DATA EXTRACT START

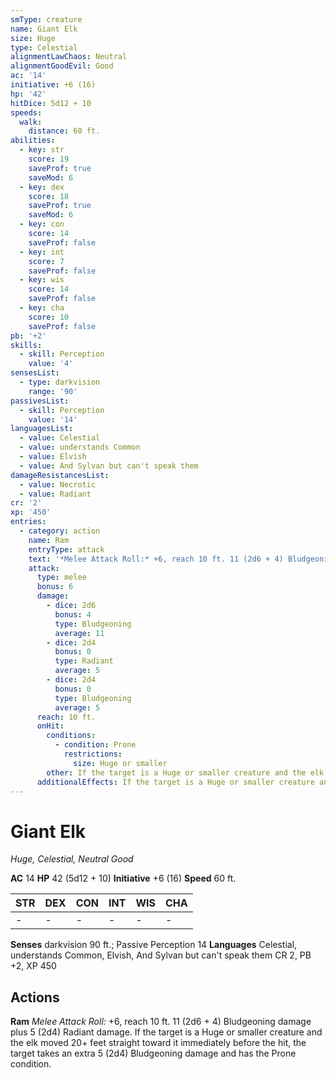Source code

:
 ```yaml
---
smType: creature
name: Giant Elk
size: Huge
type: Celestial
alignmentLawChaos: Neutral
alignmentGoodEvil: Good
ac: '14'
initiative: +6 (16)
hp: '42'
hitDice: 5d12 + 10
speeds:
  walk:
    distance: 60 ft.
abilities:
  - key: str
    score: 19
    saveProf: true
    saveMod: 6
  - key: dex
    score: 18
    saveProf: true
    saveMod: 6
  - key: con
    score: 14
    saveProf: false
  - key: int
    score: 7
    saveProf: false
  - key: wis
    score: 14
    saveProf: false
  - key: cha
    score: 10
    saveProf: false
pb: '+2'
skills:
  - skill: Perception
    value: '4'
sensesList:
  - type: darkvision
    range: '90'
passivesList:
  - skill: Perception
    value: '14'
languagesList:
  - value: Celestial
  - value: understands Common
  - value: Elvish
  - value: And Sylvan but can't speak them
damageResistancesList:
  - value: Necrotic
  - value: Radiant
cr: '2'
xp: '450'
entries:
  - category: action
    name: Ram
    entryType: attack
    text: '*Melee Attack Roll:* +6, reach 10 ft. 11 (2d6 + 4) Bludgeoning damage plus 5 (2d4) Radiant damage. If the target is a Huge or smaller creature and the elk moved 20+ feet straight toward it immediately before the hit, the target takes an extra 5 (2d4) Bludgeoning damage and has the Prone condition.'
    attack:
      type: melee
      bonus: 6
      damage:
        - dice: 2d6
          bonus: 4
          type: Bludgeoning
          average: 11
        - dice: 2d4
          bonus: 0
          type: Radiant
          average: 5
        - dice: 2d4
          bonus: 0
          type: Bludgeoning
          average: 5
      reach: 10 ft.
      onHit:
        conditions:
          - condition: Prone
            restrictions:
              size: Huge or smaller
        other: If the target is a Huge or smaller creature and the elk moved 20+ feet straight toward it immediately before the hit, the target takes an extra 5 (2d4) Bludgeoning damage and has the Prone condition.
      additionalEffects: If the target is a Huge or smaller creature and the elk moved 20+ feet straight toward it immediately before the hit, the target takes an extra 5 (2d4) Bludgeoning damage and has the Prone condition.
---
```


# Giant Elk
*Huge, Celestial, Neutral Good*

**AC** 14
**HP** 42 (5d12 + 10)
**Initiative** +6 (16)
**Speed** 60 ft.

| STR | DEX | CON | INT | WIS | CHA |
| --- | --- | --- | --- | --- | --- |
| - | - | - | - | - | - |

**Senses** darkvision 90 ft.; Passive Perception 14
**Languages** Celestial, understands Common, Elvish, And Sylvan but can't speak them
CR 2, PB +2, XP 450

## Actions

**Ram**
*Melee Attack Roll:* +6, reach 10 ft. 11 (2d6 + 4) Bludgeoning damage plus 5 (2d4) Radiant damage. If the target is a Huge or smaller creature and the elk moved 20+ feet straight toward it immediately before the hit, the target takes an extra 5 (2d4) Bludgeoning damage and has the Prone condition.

DATA EXTRACT END
DATA EXTRACT START

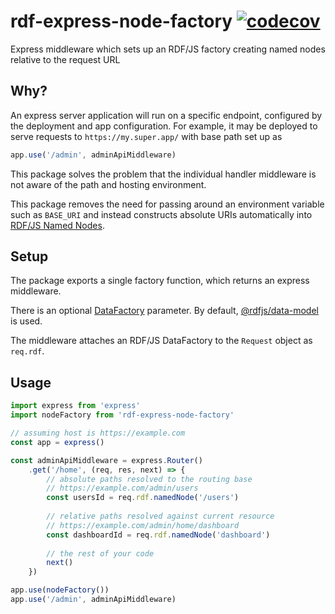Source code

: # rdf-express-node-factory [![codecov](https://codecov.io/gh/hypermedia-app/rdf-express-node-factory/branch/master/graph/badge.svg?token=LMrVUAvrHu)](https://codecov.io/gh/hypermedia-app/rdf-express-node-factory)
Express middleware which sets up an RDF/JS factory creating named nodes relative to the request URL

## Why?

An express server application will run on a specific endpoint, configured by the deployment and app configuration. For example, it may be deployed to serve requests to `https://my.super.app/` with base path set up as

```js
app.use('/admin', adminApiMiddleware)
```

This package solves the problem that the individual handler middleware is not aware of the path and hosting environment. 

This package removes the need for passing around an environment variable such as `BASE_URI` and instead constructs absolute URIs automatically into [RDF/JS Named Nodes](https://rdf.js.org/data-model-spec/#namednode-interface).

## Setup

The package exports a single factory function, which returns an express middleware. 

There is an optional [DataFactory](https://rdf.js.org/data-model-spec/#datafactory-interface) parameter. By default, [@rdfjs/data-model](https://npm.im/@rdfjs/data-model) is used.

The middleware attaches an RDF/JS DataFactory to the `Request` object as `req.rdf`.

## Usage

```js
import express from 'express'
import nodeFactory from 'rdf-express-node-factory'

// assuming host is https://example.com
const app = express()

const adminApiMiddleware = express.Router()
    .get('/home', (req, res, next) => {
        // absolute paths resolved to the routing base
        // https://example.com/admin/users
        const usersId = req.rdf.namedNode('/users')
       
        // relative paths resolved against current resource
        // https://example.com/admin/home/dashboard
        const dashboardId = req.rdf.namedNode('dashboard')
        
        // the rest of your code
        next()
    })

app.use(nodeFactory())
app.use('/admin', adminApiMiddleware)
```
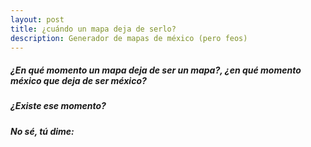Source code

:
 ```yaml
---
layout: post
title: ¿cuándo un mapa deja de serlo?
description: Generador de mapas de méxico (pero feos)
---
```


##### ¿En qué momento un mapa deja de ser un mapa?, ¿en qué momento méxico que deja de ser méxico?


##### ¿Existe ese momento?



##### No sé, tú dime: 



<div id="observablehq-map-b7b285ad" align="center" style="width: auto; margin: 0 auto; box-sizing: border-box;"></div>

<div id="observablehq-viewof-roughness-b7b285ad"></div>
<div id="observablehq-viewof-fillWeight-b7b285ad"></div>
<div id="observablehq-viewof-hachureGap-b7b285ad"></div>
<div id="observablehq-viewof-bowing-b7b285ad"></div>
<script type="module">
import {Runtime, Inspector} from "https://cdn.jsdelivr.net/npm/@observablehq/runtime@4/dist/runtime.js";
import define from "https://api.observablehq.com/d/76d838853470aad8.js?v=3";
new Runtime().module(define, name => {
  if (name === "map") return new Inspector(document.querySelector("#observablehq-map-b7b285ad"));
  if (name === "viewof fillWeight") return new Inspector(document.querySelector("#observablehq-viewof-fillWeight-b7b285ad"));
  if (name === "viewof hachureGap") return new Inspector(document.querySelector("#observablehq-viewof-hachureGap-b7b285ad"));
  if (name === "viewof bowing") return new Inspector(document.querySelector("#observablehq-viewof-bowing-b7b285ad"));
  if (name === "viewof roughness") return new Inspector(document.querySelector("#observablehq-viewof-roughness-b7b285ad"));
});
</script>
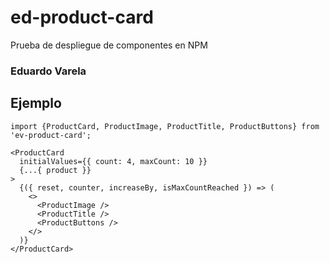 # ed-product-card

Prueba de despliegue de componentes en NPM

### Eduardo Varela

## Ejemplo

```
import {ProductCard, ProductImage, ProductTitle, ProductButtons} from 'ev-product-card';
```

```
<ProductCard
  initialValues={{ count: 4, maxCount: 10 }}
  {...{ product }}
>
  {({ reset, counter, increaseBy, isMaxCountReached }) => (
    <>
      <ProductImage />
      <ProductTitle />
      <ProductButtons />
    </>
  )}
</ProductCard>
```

DATA EXTRACT END
DATA EXTRACT START

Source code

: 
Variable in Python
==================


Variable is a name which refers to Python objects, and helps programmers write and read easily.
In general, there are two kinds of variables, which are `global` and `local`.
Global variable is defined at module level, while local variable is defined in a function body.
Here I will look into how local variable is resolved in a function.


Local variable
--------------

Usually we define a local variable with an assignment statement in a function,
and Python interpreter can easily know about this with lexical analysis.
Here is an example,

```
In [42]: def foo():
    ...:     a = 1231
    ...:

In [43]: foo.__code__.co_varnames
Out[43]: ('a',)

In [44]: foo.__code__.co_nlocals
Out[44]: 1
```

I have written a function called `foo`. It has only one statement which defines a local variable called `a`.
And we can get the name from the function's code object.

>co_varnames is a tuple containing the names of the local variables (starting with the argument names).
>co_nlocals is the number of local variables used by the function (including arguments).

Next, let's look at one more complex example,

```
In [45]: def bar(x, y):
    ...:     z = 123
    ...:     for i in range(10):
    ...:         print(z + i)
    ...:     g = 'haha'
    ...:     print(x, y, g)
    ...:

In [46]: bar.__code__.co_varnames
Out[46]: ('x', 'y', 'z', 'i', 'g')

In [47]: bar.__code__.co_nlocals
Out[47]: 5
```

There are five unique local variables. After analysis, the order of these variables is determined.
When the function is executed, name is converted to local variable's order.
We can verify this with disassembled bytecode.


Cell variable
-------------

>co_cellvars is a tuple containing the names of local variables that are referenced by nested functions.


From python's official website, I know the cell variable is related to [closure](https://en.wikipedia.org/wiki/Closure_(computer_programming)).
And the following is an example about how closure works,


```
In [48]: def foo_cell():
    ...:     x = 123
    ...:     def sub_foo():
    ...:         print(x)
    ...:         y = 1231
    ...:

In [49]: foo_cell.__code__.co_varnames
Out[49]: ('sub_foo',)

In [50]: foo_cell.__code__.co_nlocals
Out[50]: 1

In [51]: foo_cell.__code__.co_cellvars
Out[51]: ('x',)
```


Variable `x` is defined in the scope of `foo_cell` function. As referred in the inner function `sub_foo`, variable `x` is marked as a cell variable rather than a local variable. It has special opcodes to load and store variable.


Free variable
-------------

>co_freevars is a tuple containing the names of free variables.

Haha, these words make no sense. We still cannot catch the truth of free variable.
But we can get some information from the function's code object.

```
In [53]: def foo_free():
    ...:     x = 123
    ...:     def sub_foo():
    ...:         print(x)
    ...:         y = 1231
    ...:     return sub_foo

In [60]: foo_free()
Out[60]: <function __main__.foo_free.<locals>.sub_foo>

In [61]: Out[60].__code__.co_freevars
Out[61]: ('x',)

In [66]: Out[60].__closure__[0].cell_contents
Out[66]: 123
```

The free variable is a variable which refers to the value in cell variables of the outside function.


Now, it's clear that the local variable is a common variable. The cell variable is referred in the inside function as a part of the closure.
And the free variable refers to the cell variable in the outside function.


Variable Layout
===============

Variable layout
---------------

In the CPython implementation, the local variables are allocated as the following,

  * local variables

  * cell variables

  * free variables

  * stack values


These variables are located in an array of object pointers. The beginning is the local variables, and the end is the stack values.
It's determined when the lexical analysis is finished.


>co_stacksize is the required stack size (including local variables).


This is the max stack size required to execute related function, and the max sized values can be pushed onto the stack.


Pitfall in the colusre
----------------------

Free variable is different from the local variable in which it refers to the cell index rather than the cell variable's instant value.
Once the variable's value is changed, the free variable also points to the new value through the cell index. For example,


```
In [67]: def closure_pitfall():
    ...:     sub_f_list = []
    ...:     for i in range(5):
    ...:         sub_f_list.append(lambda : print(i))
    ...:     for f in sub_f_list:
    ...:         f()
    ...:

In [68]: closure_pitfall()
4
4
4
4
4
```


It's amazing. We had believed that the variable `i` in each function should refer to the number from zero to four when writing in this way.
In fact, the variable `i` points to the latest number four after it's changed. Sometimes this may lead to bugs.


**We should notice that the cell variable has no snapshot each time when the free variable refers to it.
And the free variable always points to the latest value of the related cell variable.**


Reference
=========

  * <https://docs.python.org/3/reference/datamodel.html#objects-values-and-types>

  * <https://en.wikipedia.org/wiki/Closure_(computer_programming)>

DATA EXTRACT END

§ **TASK**
Only the lines containing "analysis" are needed; pull them out of the listing.

§ **RESPONSE BOX**
and Python interpreter can easily know about this with lexical analysis.
There are five unique local variables. After analysis, the order of these variables is determined.
It's determined when the lexical analysis is finished.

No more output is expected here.